**Exercise prompt:** Check each line of the records below for the word "Properties" and give the number of lines that have it, with nothing added.

**Input for this task:**
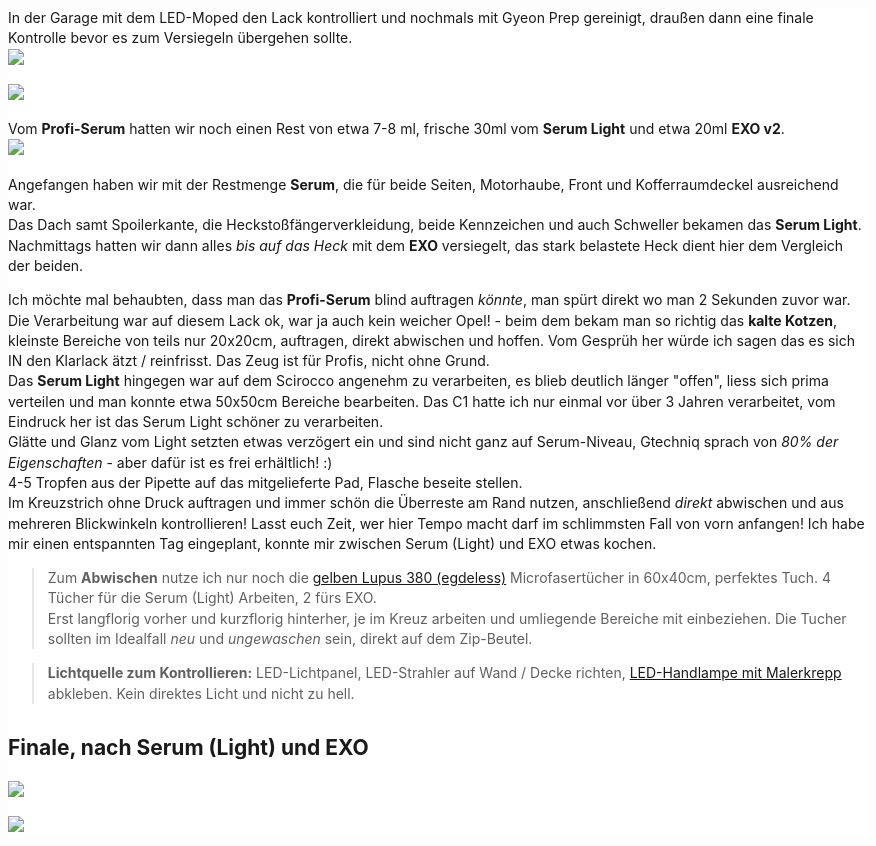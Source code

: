 In der Garage mit dem LED-Moped den Lack kontrolliert und nochmals mit Gyeon Prep gereinigt, draußen dann eine finale Kontrolle bevor es zum Versiegeln übergehen sollte.   
![](https://glossbossimages.s3.eu-central-1.amazonaws.com/jones/tests/serum_light/0023.jpg)

![](https://glossbossimages.s3.eu-central-1.amazonaws.com/jones/tests/serum_light/0024.jpg)

Vom **Profi-Serum** hatten wir noch einen Rest von etwa 7-8 ml, frische 30ml vom **Serum Light** und etwa 20ml **EXO v2**.  
![](https://glossbossimages.s3.eu-central-1.amazonaws.com/jones/tests/serum_light/0025.jpg)

Angefangen haben wir mit der Restmenge **Serum**, die für beide Seiten, Motorhaube, Front und Kofferraumdeckel ausreichend war.   
Das Dach samt Spoilerkante, die Heckstoßfängerverkleidung, beide Kennzeichen und auch Schweller bekamen das **Serum Light**.   
Nachmittags hatten wir dann alles *bis auf das Heck* mit dem **EXO** versiegelt, das stark belastete Heck dient hier dem Vergleich der beiden.   

Ich möchte mal behaubten, dass man das **Profi-Serum** blind auftragen *könnte*, man spürt direkt wo man 2 Sekunden zuvor war. Die Verarbeitung war auf diesem Lack ok, war ja auch kein weicher Opel! - beim dem bekam man so richtig das **kalte Kotzen**, kleinste Bereiche von teils nur 20x20cm, auftragen, direkt abwischen und hoffen. Vom Gesprüh her würde ich sagen das es sich IN den Klarlack ätzt / reinfrisst. Das Zeug ist für Profis, nicht ohne Grund.   
Das **Serum Light** hingegen war auf dem Scirocco angenehm zu verarbeiten, es blieb deutlich länger "offen", liess sich prima verteilen und man konnte etwa 50x50cm Bereiche bearbeiten. Das C1 hatte ich nur einmal vor über 3 Jahren verarbeitet, vom Eindruck her ist das Serum Light schöner zu verarbeiten.   
Glätte und Glanz vom Light setzten etwas verzögert ein und sind nicht ganz auf Serum-Niveau, Gtechniq sprach von *80% der Eigenschaften* - aber dafür ist es frei erhältlich! :)   
4-5 Tropfen aus der Pipette auf das mitgelieferte Pad, Flasche beseite stellen.   
Im Kreuzstrich ohne Druck auftragen und immer schön die Überreste am Rand nutzen, anschließend *direkt* abwischen und aus mehreren Blickwinkeln kontrollieren! Lasst euch Zeit, wer hier Tempo macht darf im schlimmsten Fall von vorn anfangen! Ich habe mir einen entspannten Tag eingeplant, konnte mir zwischen Serum (Light) und EXO etwas kochen.   

>Zum **Abwischen** nutze ich nur noch die [gelben Lupus 380 (egdeless)](https://www.lupus-autopflege.de/Lupus-Buffing-380-EDGELESS-Microfasertuch-60x40cm-STAFFELPREISE) Microfasertücher in 60x40cm, perfektes Tuch. 4 Tücher für die Serum (Light) Arbeiten, 2 fürs EXO.   
Erst langflorig vorher und kurzflorig hinterher, je im Kreuz arbeiten und umliegende Bereiche mit einbeziehen. Die Tucher sollten im Idealfall *neu* und *ungewaschen* sein, direkt auf dem Zip-Beutel.   

>**Lichtquelle zum Kontrollieren:** LED-Lichtpanel, LED-Strahler auf Wand / Decke richten, [LED-Handlampe mit Malerkrepp](http://clickitupanotch.com/2014/02/diy-ice-light/) abkleben. Kein direktes Licht und nicht zu hell.   



## Finale, nach Serum (Light) und EXO   

![](https://glossbossimages.s3.eu-central-1.amazonaws.com/jones/tests/serum_light/0026.jpg)

![](https://glossbossimages.s3.eu-central-1.amazonaws.com/jones/tests/serum_light/0027.jpg)

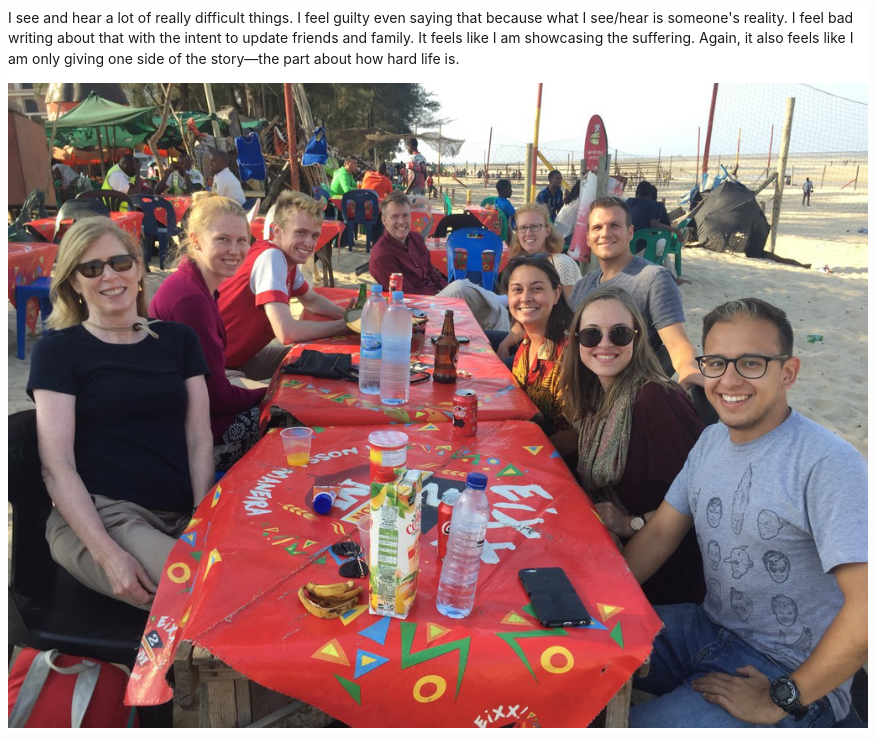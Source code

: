 I see and hear a lot of really difficult things. I feel guilty even saying that because what I see/hear is someone's reality. I feel bad writing about that with the intent to update friends and family. It feels like I am showcasing the suffering. Again, it also feels like I am only giving one side of the story—the part about how hard life is.

<img src="ellie_fambeach.jpg">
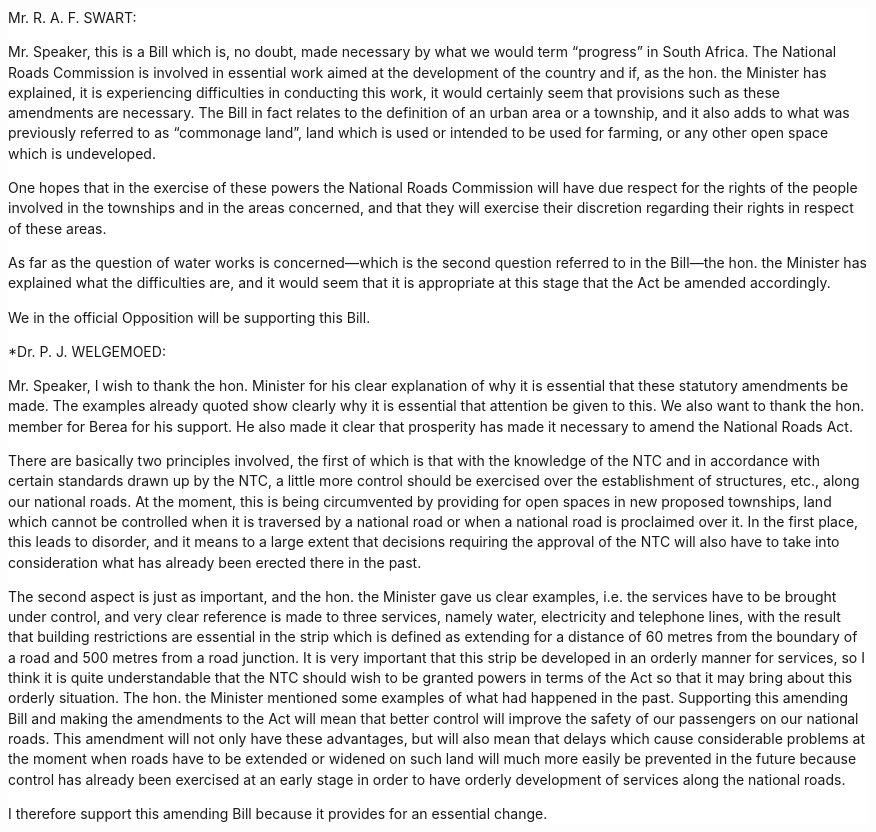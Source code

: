 <from>Mr. <person refersTo="hansard_za">R. A. F. SWART</person>:</from>

<p>Mr. Speaker, this is a Bill which is, no doubt, made necessary by what we would term &#x201C;progress&#x201D; in South Africa. The National Roads Commission is involved in essential work aimed at the development of the country and if, as the hon. the Minister has explained, it is experiencing difficulties in conducting this work, it would certainly seem that provisions such as these amendments are necessary. The Bill in fact relates to the definition of an urban area or a township, and it also adds to what was previously referred to as &#x201C;commonage land&#x201D;, land which is used or intended to be used for farming, or any other open space which is undeveloped.</p>

<p>One hopes that in the exercise of these powers the National Roads Commission will have due respect for the rights of the people involved in the townships and in the areas concerned, and that they will exercise their discretion regarding their rights in respect of these areas.</p>

<p>As far as the question of water works is concerned&#x2014;which is the second question referred to in the Bill&#x2014;the hon. the Minister has explained what the difficulties are, and it would seem that it is appropriate at this stage that the Act be amended accordingly.</p>

<p>We in the official Opposition will be supporting this Bill.</p>

</speech>

<speech by="#welgemoed">

<from>*Dr. <person refersTo="hansard_za">P. J. WELGEMOED</person>:</from>

<p>Mr. Speaker, I wish to thank the hon. Minister for his clear explanation of why it is essential that these statutory amendments be made. The examples already quoted show clearly why it is essential that attention be given to this. We also want to thank the hon. member for <span class="col_473-474" refersTo="page_0261"/>Berea for his support. He also made it clear that prosperity has made it necessary to amend the National Roads Act.</p>

<p>There are basically two principles involved, the first of which is that with the knowledge of the NTC and in accordance with certain standards drawn up by the NTC, a little more control should be exercised over the establishment of structures, etc., along our national roads. At the moment, this is being circumvented by providing for open spaces in new proposed townships, land which cannot be controlled when it is traversed by a national road or when a national road is proclaimed over it. In the first place, this leads to disorder, and it means to a large extent that decisions requiring the approval of the NTC will also have to take into consideration what has already been erected there in the past.</p>

<p>The second aspect is just as important, and the hon. the Minister gave us clear examples, i.e. the services have to be brought under control, and very clear reference is made to three services, namely water, electricity and telephone lines, with the result that building restrictions are essential in the strip which is defined as extending for a distance of 60 metres from the boundary of a road and 500 metres from a road junction. It is very important that this strip be developed in an orderly manner for services, so I think it is quite understandable that the NTC should wish to be granted powers in terms of the Act so that it may bring about this orderly situation. The hon. the Minister mentioned some examples of what had happened in the past. Supporting this amending Bill and making the amendments to the Act will mean that better control will improve the safety of our passengers on our national roads. This amendment will not only have these advantages, but will also mean that delays which cause considerable problems at the moment when roads have to be extended or widened on such land will much more easily be prevented in the future because control has already been exercised at an early stage in order to have orderly development of services along the national roads.</p>

<p>I therefore support this amending Bill because it provides for an essential change.</p>
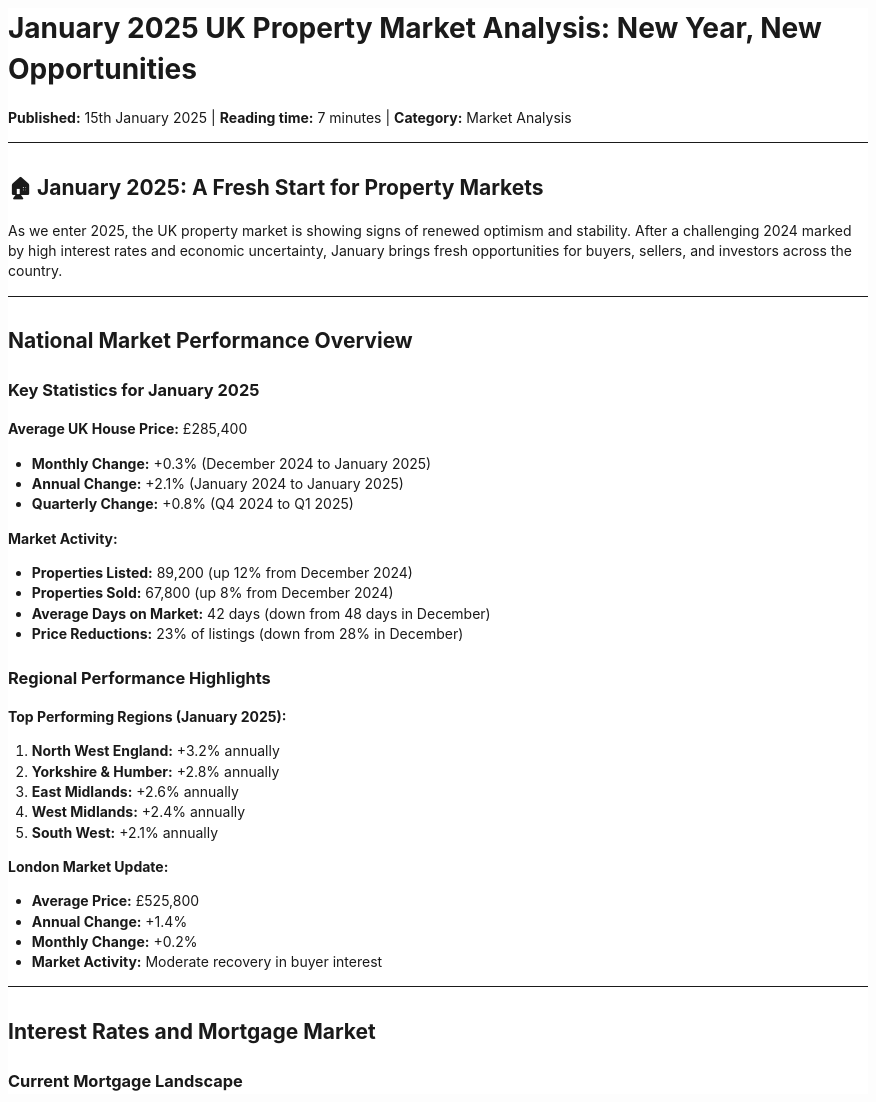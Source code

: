 # January 2025 UK Property Market Analysis: New Year, New Opportunities

**Published:** 15th January 2025 | **Reading time:** 7 minutes | **Category:** Market Analysis

---

## 🏠 January 2025: A Fresh Start for Property Markets

As we enter 2025, the UK property market is showing signs of renewed optimism and stability. After a challenging 2024 marked by high interest rates and economic uncertainty, January brings fresh opportunities for buyers, sellers, and investors across the country.

---

## National Market Performance Overview

### Key Statistics for January 2025

**Average UK House Price:** £285,400
- **Monthly Change:** +0.3% (December 2024 to January 2025)
- **Annual Change:** +2.1% (January 2024 to January 2025)
- **Quarterly Change:** +0.8% (Q4 2024 to Q1 2025)

**Market Activity:**
- **Properties Listed:** 89,200 (up 12% from December 2024)
- **Properties Sold:** 67,800 (up 8% from December 2024)
- **Average Days on Market:** 42 days (down from 48 days in December)
- **Price Reductions:** 23% of listings (down from 28% in December)

### Regional Performance Highlights

**Top Performing Regions (January 2025):**
1. **North West England:** +3.2% annually
2. **Yorkshire & Humber:** +2.8% annually
3. **East Midlands:** +2.6% annually
4. **West Midlands:** +2.4% annually
5. **South West:** +2.1% annually

**London Market Update:**
- **Average Price:** £525,800
- **Annual Change:** +1.4%
- **Monthly Change:** +0.2%
- **Market Activity:** Moderate recovery in buyer interest

---

## Interest Rates and Mortgage Market

### Current Mortgage Landscape
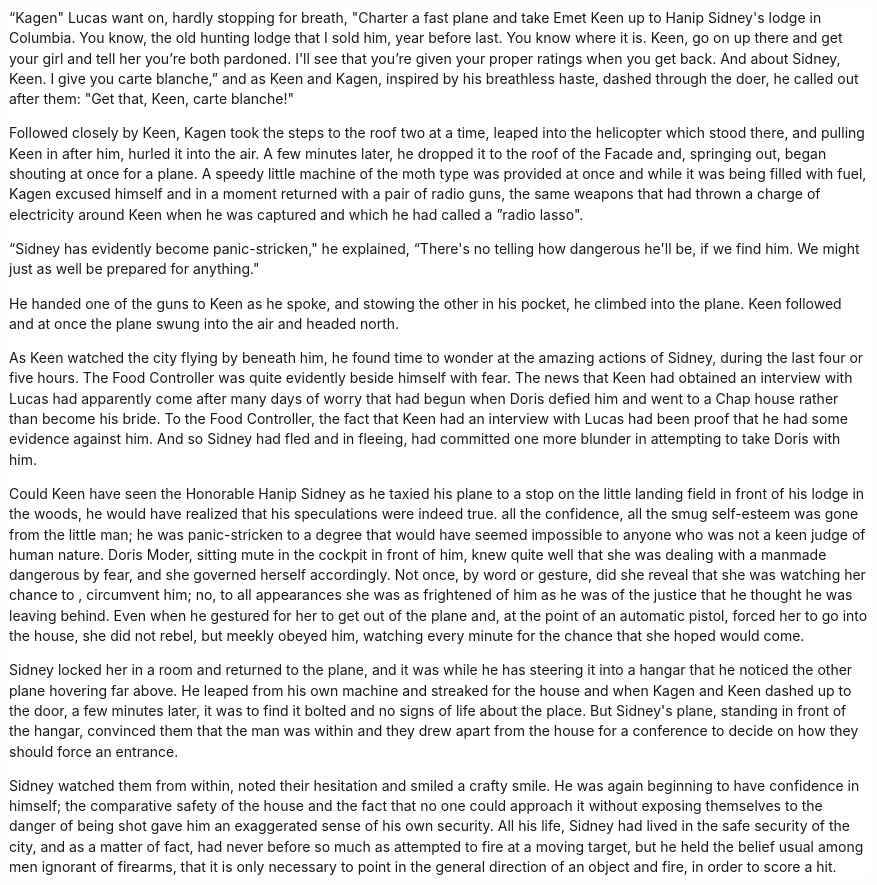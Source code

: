 “Kagen" Lucas want on, hardly stopping for breath, "Charter a fast plane and take Emet Keen up to Hanip Sidney's lodge in Columbia. You know, the old hunting lodge that I sold him, year before last.  You know where it is. Keen, go on up there and get your girl and tell her you’re both pardoned.  I'll see that you’re given your proper ratings when you get back.  And about Sidney, Keen.  I give you carte blanche,” and as Keen and Kagen, inspired by his breathless haste, dashed through the doer, he called out after them: "Get that, Keen, carte blanche!"

Followed closely by Keen, Kagen took the steps to the roof two at a time, leaped into the helicopter which stood there, and pulling Keen in after him, hurled it into the air. A few minutes later, he dropped it to the roof of the Facade and, springing out, began shouting at once for a plane. A speedy little machine of the moth type was provided at once and while it was being filled with fuel, Kagen excused himself and in a moment returned with a pair of radio guns, the same weapons that had thrown a charge of electricity around Keen when he was captured and which he had called a ”radio lasso".

“Sidney has evidently become panic-stricken," he explained, “There's no telling how dangerous he'll be, if we find him. We might just as well be prepared for anything."

He handed one of the guns to Keen as he spoke, and stowing the other in his pocket, he climbed into the plane. Keen followed and at once the plane swung into the air and headed north.

As Keen watched the city flying by beneath him, he found time to wonder at the amazing actions of Sidney, during the last four or five hours. The Food Controller was quite evidently beside himself with fear.  The news that Keen had obtained an interview with Lucas had apparently come after many days of worry that had begun when Doris defied him and went to a Chap house rather than become his bride. To the Food Controller, the fact that Keen had an interview with Lucas had been proof that he had some evidence against him. And so Sidney had fled and in fleeing, had committed one more blunder in attempting to take Doris with him.

Could Keen have seen the Honorable Hanip Sidney as he taxied his plane to a stop on the little landing field in front of his lodge in the woods, he would have realized that his speculations were indeed true. all the confidence, all the smug self-esteem was gone from the little man; he was panic-stricken to a degree that would have seemed impossible to anyone who was not a keen judge of human nature. Doris Moder, sitting mute in the cockpit in front of him, knew quite well that she was dealing with a manmade dangerous by fear, and she governed herself accordingly. Not once, by word or gesture, did she reveal that she was watching her chance to , circumvent him; no, to all appearances she was as frightened of him as he was of the justice that he thought he was leaving behind.  Even when he gestured for her to get out of the plane and, at the point of an automatic pistol, forced her to go into the house, she did not rebel, but meekly obeyed him, watching every minute for the chance that she hoped would come.

Sidney locked her in a room and returned to the plane, and it was while he has steering it into a hangar that he noticed the other plane hovering far above.  He leaped from his own machine and streaked for the house and when Kagen and Keen dashed up to the door, a few minutes later, it was to find it bolted and no signs of life about the place. But Sidney's plane, standing in front of the hangar, convinced them that the man was within and they drew apart from the house for a conference to decide on how they should force an entrance.

Sidney watched them from within, noted their hesitation and smiled a crafty smile. He was again beginning to have confidence in himself; the comparative safety of the house and the fact that no one could approach it without exposing themselves to the danger of being shot gave him an exaggerated sense of his own security.  All his life, Sidney had lived in the safe security of the city, and as a matter of fact, had never before so much as attempted to fire at a moving target, but he held the belief usual among men ignorant of firearms, that it is only necessary to point in the general direction of an object and fire, in order to score a hit.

**Answer box:** 2